Directions for this task:
Exactly the lines from the one containing "contribution of this" through the final line of the data are to be written out again, with nothing added.

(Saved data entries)
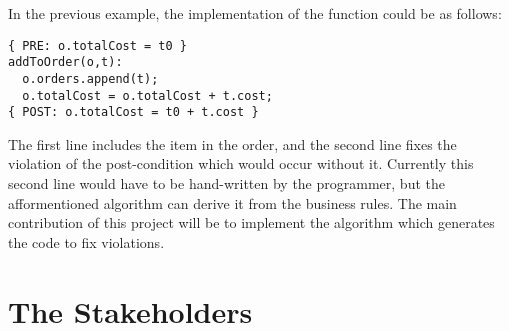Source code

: \documentclass[12pt]{report}
\begin{document}
In the previous example, the implementation of the
function could be as follows: 

\begin{verbatim}
{ PRE: o.totalCost = t0 } 
addToOrder(o,t): 
  o.orders.append(t);
  o.totalCost = o.totalCost + t.cost;
{ POST: o.totalCost = t0 + t.cost } 
\end{verbatim}

The first line includes the item in the order, and the second line fixes the
violation of the post-condition which would occur without it. Currently this
second line would have to be hand-written by the programmer, but the
afformentioned  algorithm can derive it from the business rules. The main
contribution of this project will be to implement the algorithm which generates
the code to fix violations.

\section{The Stakeholders}\label{sec:Stakeholders}

\end{document}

Exercise solution:
contribution of this project will be to implement the algorithm which generates
the code to fix violations.

\section{The Stakeholders}\label{sec:Stakeholders}

\end{document}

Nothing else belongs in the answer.